Su ile çıktık yola, su ile devam edelim o halde. Suyun; engellerin etrafını dolanması, engelleri aşması ve boşlukları doldurarak yol alması onun akışını yavaşlatabilir ama aynı zamanda bu ahenk de kazandırır suya. O yüzdendir; düz bir arazide menderesler oluşturarak akan suyu izlemek ayrı bir huzur verir insana. Sakin, telaşsız, yıkmadan, yaşatarak, yeşerterek huzur içinde akar. İnsan ömrü de böyledir. Sakin huzur içinde kıvrılarak, engellerin bazen etrafını dolanarak, doldurulması gereken boşlukları sabırla doldurarak, yarması gereken engelleri etrafına zarar vermeden, yüksek bir işçilikle zamana yayarak, aşındıra-aşındıra, alıştıra-alıştıra yararak yolunu açıp gider. Üstad Necip Fazıl Kısakürek’e tekrar kulak verelim: “İnsan bu, su misali, kıvrım kıvrım akar ya; bir yanda akan benim, öbür yanda Sakarya.” Bu inişli çıkışlı hayat insanoğlunu olgunlaştırır, kıvamlaştırır, ruhumuzdaki katılıkları yumuşatır. İçimizdeki çer çöpü temizler. Su da öyle değil midir? O yüzdendir ki, dağlardan sakin sakin, dövüle-dövüle akıp gelen su daha içilebilir, daha bi sudur. Bu su daha yumuşak, daha berrak süzüle süzüle gelmiştir, daha lezzetlidir, daha ferahlatıcıdır. Ama bir sel suyunu düşünün, deli gibi çılgınca yıkarak ve öldürerek, geriye büyük bir enkaz bırakarak akar.

21. yüzyılın insanın sorunu da bu değil midir? Hız her şeyin önüne geçip, durup düşünmeye zaman bırakmadan bütün değerleri yıkıp yok etmiyor mu? O yüksek ve ince işçilik hıza kurban gitmiyor mu?
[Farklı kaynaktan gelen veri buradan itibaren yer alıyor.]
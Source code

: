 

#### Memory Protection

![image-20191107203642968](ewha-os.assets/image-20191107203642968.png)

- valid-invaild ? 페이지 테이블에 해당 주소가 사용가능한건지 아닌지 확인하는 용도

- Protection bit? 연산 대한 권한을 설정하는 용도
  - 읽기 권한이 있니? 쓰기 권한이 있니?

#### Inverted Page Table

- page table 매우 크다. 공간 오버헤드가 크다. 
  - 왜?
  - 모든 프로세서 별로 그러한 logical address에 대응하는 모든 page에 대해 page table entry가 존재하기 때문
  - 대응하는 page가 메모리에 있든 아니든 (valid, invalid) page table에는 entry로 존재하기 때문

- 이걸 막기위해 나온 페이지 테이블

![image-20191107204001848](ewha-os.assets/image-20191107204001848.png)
Sel sularının ardından ortaya çıkan mutsuzluklara benzer haller yaşamıyor muyuz?

Çilesi yüzüne vurmuş, alnında kalın çizgiler, yüzünde derin yarıklar oluşmuş insanlar kim bilir hangi dağların eteklerini dolanmışlar, hangi boşlukları doldurup engelleri aşmışlar ve hangi badirelerden geçmişler. İnsanoğlunun hayat serüveni yüzündeki çizgilerde gizlidir.

Aziz su bizi alıp götürdü tıpkı üzerindeki bir saman çöpünü sürüklediği gibi. Evet su azizdir. Susuz bir hayat susuzdur, kurudur, cansızdır. Sudur hayat veren arza. Bu suyun görevidir, suyun sorumluluğundadır kurumuş topraklara hayat vermek.

İnsanoğlu da başıboş yaratılmamış, sorumsuz değildir. Dünya hayatının başından âhiret hayatının başına kadar ki dünya serüvenimiz, sorumluluklarımızı yerine getirip, sakin, temiz, içilebilir, hayat veren sular gibi akıp gitmeli, dünya hayatını böyle bitirip yeni bir hayata bu saflıkta ve bu temizlikte başlamalıdır insan.